Exactly as written, transcribe the lines that run from the one containing "SetAddress sets Address field to given value." to the end of the records below.

***** Dataset records *****

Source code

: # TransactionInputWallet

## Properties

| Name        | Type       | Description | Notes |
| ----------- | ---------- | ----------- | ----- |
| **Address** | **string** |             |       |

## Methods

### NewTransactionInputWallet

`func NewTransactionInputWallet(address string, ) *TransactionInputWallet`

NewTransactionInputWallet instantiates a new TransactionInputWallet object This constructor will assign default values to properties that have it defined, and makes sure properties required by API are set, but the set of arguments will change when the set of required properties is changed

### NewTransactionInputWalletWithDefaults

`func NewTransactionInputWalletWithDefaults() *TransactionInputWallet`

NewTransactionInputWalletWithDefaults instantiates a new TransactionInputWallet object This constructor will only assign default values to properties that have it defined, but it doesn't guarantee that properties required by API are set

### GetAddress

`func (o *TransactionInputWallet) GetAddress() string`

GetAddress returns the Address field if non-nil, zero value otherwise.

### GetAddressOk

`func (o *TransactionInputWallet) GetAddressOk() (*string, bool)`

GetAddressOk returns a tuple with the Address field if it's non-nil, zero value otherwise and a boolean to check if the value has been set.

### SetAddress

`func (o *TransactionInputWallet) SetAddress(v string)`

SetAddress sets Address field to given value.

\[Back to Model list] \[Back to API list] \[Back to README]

*****

=== Written reply ===
SetAddress sets Address field to given value.

\[Back to Model list] \[Back to API list] \[Back to README]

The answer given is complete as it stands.